🤖 AI Summary
LSM-trees inherently struggle to simultaneously optimize read performance, write throughput, and space efficiency due to the fundamental trade-offs between vertical (level-increasing) and horizontal (size-expanding) growth paradigms.
Method: This paper proposes Vertiorizon, the first adaptive hybrid growth strategy that unifies both paradigms. Grounded in generalized Bentley–Saxe dynamic array theory, it formulates a three-objective co-optimization model enabling workload-driven, real-time structural adaptation. The design integrates asymptotic cost modeling with deep kernel-level modifications in RocksDB.

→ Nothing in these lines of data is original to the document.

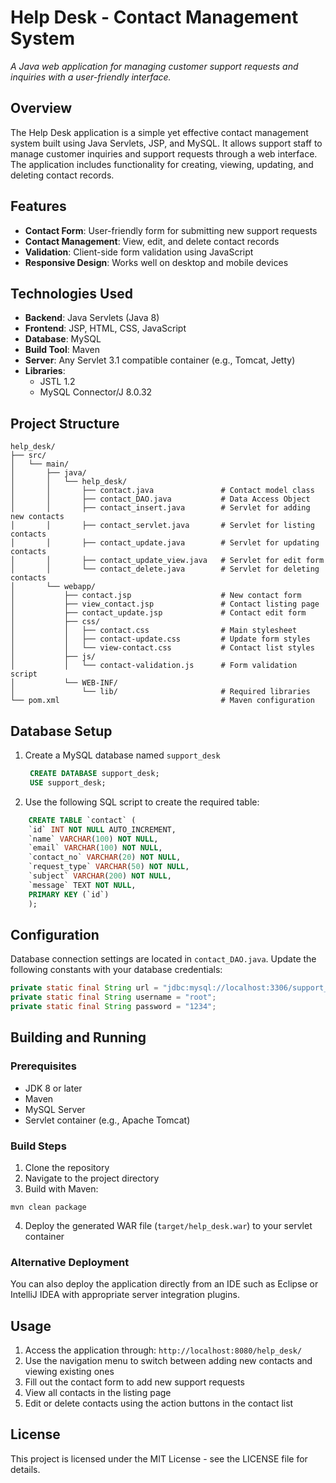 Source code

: # Help Desk - Contact Management System

_A Java web application for managing customer support requests and inquiries with a user-friendly interface._

## Overview

The Help Desk application is a simple yet effective contact management system built using Java Servlets, JSP, and MySQL. It allows support staff to manage customer inquiries and support requests through a web interface. The application includes functionality for creating, viewing, updating, and deleting contact records.

## Features

- **Contact Form**: User-friendly form for submitting new support requests
- **Contact Management**: View, edit, and delete contact records
- **Validation**: Client-side form validation using JavaScript
- **Responsive Design**: Works well on desktop and mobile devices

## Technologies Used

- **Backend**: Java Servlets (Java 8)
- **Frontend**: JSP, HTML, CSS, JavaScript
- **Database**: MySQL
- **Build Tool**: Maven
- **Server**: Any Servlet 3.1 compatible container (e.g., Tomcat, Jetty)
- **Libraries**:
  - JSTL 1.2
  - MySQL Connector/J 8.0.32

## Project Structure

```
help_desk/
├── src/
│   └── main/
│       ├── java/
│       │   └── help_desk/
│       │       ├── contact.java               # Contact model class
│       │       ├── contact_DAO.java           # Data Access Object
│       │       ├── contact_insert.java        # Servlet for adding new contacts
│       │       ├── contact_servlet.java       # Servlet for listing contacts
│       │       ├── contact_update.java        # Servlet for updating contacts
│       │       ├── contact_update_view.java   # Servlet for edit form
│       │       └── contact_delete.java        # Servlet for deleting contacts
│       └── webapp/
│           ├── contact.jsp                    # New contact form
│           ├── view_contact.jsp               # Contact listing page
│           ├── contact_update.jsp             # Contact edit form
│           ├── css/
│           │   ├── contact.css                # Main stylesheet
│           │   ├── contact-update.css         # Update form styles
│           │   └── view-contact.css           # Contact list styles
│           ├── js/
│           │   └── contact-validation.js      # Form validation script
│           └── WEB-INF/
│               └── lib/                       # Required libraries
└── pom.xml                                    # Maven configuration
```

## Database Setup

1. Create a MySQL database named `support_desk`
   ```sql
    CREATE DATABASE support_desk;
    USE support_desk;
    ```
2. Use the following SQL script to create the required table:

```sql
    CREATE TABLE `contact` (
    `id` INT NOT NULL AUTO_INCREMENT,
    `name` VARCHAR(100) NOT NULL,
    `email` VARCHAR(100) NOT NULL,
    `contact_no` VARCHAR(20) NOT NULL,
    `request_type` VARCHAR(50) NOT NULL,
    `subject` VARCHAR(200) NOT NULL,
    `message` TEXT NOT NULL,
    PRIMARY KEY (`id`)
    );

```

## Configuration

Database connection settings are located in `contact_DAO.java`. Update the following constants with your database credentials:

```java
private static final String url = "jdbc:mysql://localhost:3306/support_desk";
private static final String username = "root";
private static final String password = "1234";
```

## Building and Running

### Prerequisites

- JDK 8 or later
- Maven
- MySQL Server
- Servlet container (e.g., Apache Tomcat)

### Build Steps

1. Clone the repository
2. Navigate to the project directory
3. Build with Maven:

```
mvn clean package
```

4. Deploy the generated WAR file (`target/help_desk.war`) to your servlet container

### Alternative Deployment

You can also deploy the application directly from an IDE such as Eclipse or IntelliJ IDEA with appropriate server integration plugins.

## Usage

1. Access the application through: `http://localhost:8080/help_desk/`
2. Use the navigation menu to switch between adding new contacts and viewing existing ones
3. Fill out the contact form to add new support requests
4. View all contacts in the listing page
5. Edit or delete contacts using the action buttons in the contact list

## License

This project is licensed under the MIT License - see the LICENSE file for details.
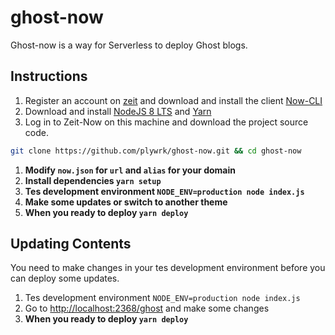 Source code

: # ghost-now

Ghost-now is a way for Serverless to deploy Ghost blogs.

## Instructions

1. Register an account on [zeit](https://zeit.co/dashboard) and download and install the client [Now-CLI](https://zeit.co/download) 
2. Download and install [NodeJS 8 LTS](https://nodejs.org/download/) and [Yarn](https://yarnpkg.com/docs/install/)
3. Log in to Zeit-Now on this machine and download the project source code.

```bash
git clone https://github.com/plywrk/ghost-now.git && cd ghost-now
```

1. **Modify `now.json` for `url` and `alias` for your domain**
2. **Install dependencies `yarn setup`**
3. **Tes development environment `NODE_ENV=production node index.js`**
4. **Make some updates or switch to another theme**
5. **When you ready to deploy `yarn deploy`**

## Updating Contents

You need to make changes in your tes development environment before you can deploy some updates.

1. Tes development environment `NODE_ENV=production node index.js`
2. Go to <http://localhost:2368/ghost> and make some changes
3. **When you ready to deploy `yarn deploy`**
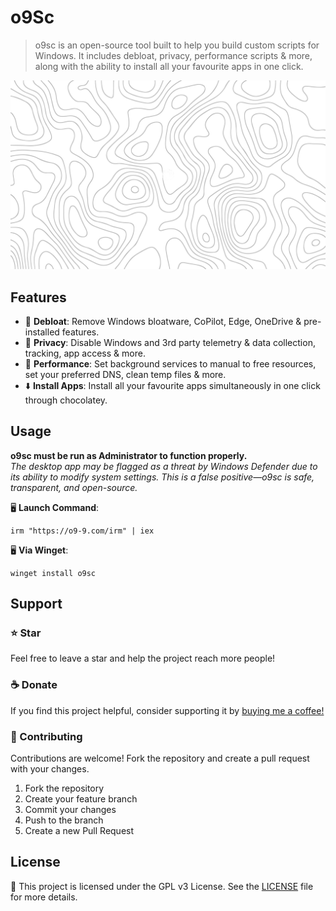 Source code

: <h1 style="color: var(--cta);">o9Sc</h1>

> o9sc is an open-source tool built to help you build custom scripts for Windows. It includes debloat, privacy, performance scripts & more, along with the ability to install all your favourite apps in one click.

![App Screenshot](assets/img/o9sc.webp)

## Features

- 🧹 **Debloat**: Remove Windows bloatware, CoPilot, Edge, OneDrive & pre-installed features.
- 🔏 **Privacy**: Disable Windows and 3rd party telemetry & data collection, tracking, app access & more.
- 🚀 **Performance**: Set background services to manual to free resources, set your preferred DNS, clean temp files & more.
- ⬇️ **Install Apps**: Install all your favourite apps simultaneously in one click through chocolatey.

## Usage

**o9sc must be run as Administrator to function properly.**  
_The desktop app may be flagged as a threat by Windows Defender due to its ability to modify system settings. This is a false positive—o9sc is safe, transparent, and open-source._

🖥️ **Launch Command**:

```
irm "https://o9-9.com/irm" | iex
```

🖥️ **Via Winget**:

```
winget install o9sc
```

## Support

### ⭐ Star

Feel free to leave a star and help the project reach more people!

### ☕ Donate

If you find this project helpful, consider supporting it by [buying me a coffee!](https://ko-fi.com/o99)

### 👷 Contributing

Contributions are welcome! Fork the repository and create a pull request with your changes.

1. Fork the repository
2. Create your feature branch
3. Commit your changes
4. Push to the branch
5. Create a new Pull Request

## License

📒 This project is licensed under the GPL v3 License. See the [LICENSE](LICENSE) file for more details.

Contribution/Results: Vertiorizon achieves significant improvements over baseline approaches: substantial write throughput gains versus pure vertical schemes; space amplification reduced to one-sixth of that under pure horizontal schemes; and a markedly expanded feasible region in the read–write trade-off space. This work establishes the first theoretically sound and practically deployable hybrid growth framework for dynamic LSM-tree structure design.
📝 Abstract
LSM-tree based key-value stores are widely adopted as the data storage backend in modern big data applications. The LSM-tree grows with data ingestion, by either adding levels with fixed level capacities (dubbed as vertical scheme) or increasing level capacities with fixed number of levels (dubbed as horizontal scheme). The vertical scheme leads the trend in recent system designs in RocksDB, LevelDB, and WiredTiger, whereas the horizontal scheme shows a decline in being adopted in the industry. The growth scheme profoundly impacts the LSM system performance in various aspects such as read, write and space costs. This paper attempts to give a new insight into a fundamental design question -- how to grow an LSM-tree to attain more desirable performance? Our analysis highlights the limitations of the vertical scheme in achieving an optimal read-write trade-off and the horizontal scheme in managing space cost effectively. Building on the analysis, we present a novel approach, Vertiorizon, which combines the strengths of both the vertical and horizontal schemes to achieve a superior balance between lookup, update, and space costs. Its adaptive design makes it highly compatible with a wide spectrum of workloads. Compared to the vertical scheme, Vertiorizon significantly improves the read-write performance trade-off. In contrast to the horizontal scheme, Vertiorizon greatly extends the trade-off range by a non-trivial generalization of Bentley and Saxe's theory, while substantially reducing space costs. When integrated with RocksDB, Vertiorizon demonstrates better write performance than the vertical scheme, while incurring about six times less additional space cost compared to the horizontal scheme.